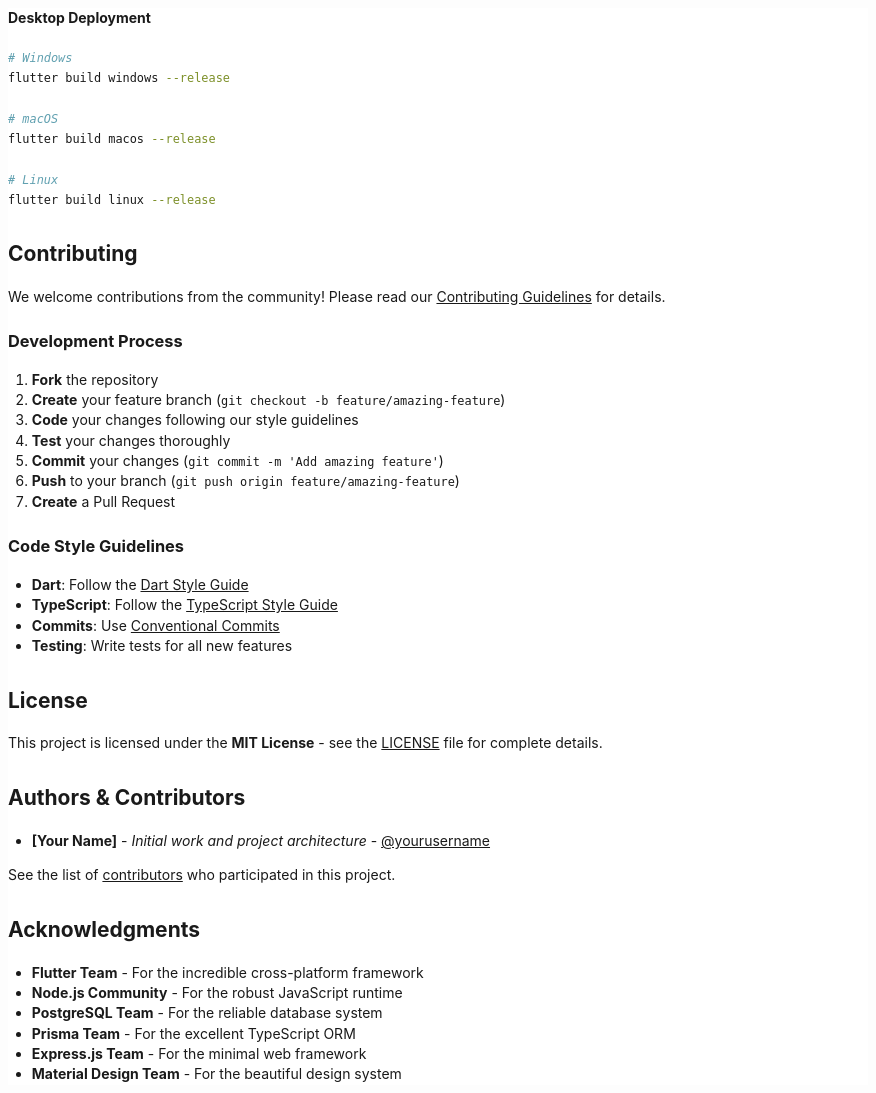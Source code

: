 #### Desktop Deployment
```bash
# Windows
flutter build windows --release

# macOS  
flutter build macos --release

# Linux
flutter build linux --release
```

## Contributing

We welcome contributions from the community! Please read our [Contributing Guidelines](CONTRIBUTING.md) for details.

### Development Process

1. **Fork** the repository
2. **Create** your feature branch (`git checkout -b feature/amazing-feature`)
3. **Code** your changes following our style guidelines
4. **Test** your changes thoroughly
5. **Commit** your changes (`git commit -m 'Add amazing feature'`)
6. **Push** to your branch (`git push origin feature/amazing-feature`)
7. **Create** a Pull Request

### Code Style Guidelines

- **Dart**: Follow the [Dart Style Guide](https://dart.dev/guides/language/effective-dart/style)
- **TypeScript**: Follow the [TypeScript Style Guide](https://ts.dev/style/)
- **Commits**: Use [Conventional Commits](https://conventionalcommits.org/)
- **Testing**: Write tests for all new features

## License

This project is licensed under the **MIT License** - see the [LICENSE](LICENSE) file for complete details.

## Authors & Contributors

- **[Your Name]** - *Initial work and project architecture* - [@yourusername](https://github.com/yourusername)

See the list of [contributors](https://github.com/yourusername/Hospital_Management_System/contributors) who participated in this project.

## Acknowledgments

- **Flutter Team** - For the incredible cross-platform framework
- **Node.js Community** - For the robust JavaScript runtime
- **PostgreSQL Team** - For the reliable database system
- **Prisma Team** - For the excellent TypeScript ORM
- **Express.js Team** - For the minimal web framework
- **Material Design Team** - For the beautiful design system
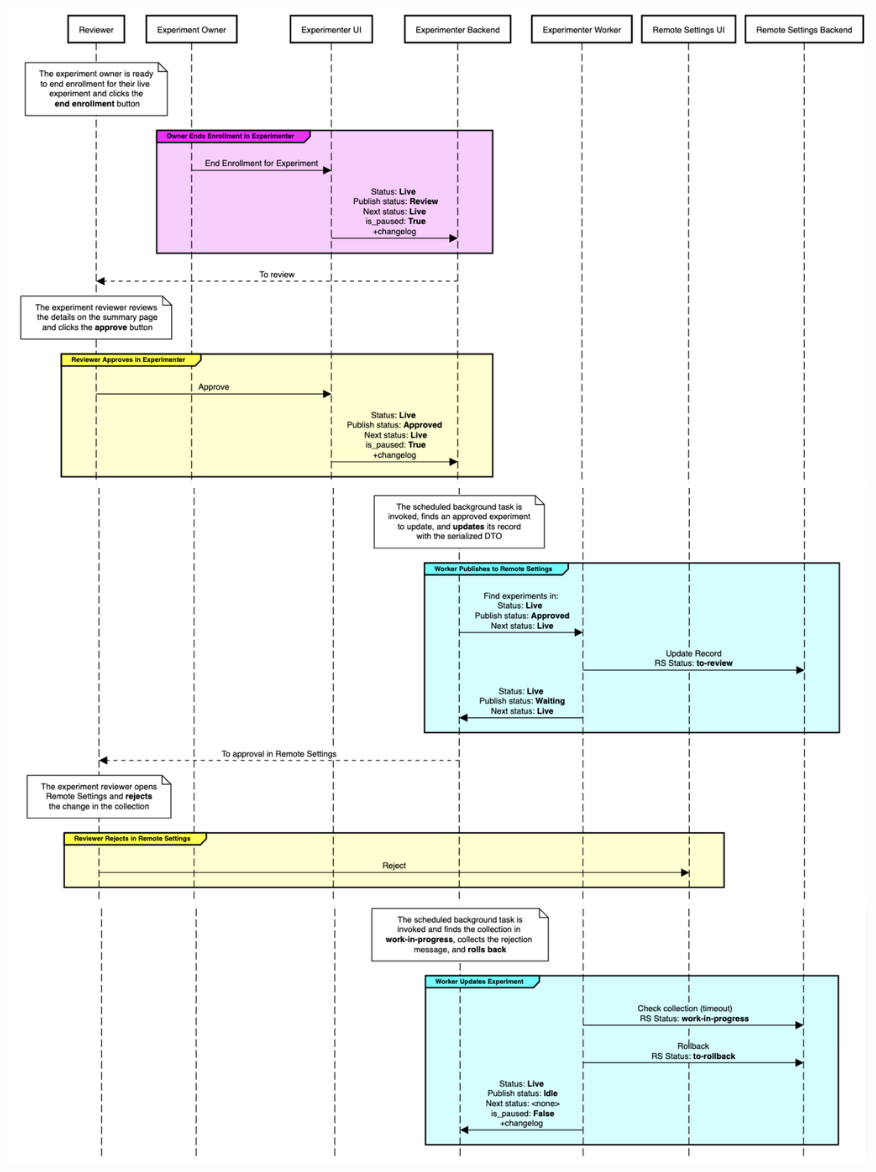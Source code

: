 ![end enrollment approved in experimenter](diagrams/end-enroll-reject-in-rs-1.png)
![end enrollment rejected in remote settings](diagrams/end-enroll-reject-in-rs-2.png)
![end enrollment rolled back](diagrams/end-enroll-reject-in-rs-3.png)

WORK INSTRUCTION
Copy out, exactly and alone, the lines of the entries above between the ones holding "- **Node.js Community**" and "- **Express.js Team**", inclusive.

ANSWER FOR THIS EXERCISE
- **Node.js Community** - For the robust JavaScript runtime
- **PostgreSQL Team** - For the reliable database system
- **Prisma Team** - For the excellent TypeScript ORM
- **Express.js Team** - For the minimal web framework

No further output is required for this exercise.